YOUR TASK ->
If a line in the records below holds the word "main", copy it.

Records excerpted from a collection
^^^^^^^^^^^^^^^^
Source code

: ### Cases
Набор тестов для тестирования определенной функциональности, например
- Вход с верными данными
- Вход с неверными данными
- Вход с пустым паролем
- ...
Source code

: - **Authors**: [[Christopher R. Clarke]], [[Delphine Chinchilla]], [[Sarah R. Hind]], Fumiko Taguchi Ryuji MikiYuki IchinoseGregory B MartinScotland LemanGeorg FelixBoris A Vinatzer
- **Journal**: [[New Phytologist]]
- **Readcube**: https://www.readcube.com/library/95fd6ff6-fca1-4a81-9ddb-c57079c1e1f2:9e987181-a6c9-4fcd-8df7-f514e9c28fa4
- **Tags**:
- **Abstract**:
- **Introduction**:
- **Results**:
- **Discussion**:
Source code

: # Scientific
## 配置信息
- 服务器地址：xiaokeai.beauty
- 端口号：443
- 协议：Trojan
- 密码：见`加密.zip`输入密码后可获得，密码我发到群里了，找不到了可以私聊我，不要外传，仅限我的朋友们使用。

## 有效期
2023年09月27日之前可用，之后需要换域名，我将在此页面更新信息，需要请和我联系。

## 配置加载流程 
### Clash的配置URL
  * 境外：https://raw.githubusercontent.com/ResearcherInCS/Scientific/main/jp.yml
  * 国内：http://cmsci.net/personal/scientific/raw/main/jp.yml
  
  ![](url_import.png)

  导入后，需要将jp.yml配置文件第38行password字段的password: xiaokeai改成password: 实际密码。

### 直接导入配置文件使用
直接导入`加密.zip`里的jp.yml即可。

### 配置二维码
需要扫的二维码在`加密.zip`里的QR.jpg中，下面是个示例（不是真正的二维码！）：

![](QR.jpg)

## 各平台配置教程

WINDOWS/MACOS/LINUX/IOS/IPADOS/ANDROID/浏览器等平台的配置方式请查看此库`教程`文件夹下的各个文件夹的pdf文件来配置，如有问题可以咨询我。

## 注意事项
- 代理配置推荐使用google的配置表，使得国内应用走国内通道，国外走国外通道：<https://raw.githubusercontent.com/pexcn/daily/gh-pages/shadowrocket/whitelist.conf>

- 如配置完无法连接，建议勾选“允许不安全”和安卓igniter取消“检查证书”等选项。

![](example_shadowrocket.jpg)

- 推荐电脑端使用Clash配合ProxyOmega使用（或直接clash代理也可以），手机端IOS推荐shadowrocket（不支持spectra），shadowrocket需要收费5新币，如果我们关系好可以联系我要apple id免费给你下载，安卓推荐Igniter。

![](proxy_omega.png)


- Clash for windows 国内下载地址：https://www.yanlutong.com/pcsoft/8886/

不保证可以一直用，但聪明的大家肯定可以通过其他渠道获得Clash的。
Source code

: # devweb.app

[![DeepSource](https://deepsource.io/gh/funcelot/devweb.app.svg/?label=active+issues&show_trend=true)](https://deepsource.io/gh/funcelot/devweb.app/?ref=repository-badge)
^^^^^^^^^^^^^^^^
SOLUTION FOR THIS PROBLEM ->
  * 境外：https://raw.githubusercontent.com/ResearcherInCS/Scientific/main/jp.yml
  * 国内：http://cmsci.net/personal/scientific/raw/main/jp.yml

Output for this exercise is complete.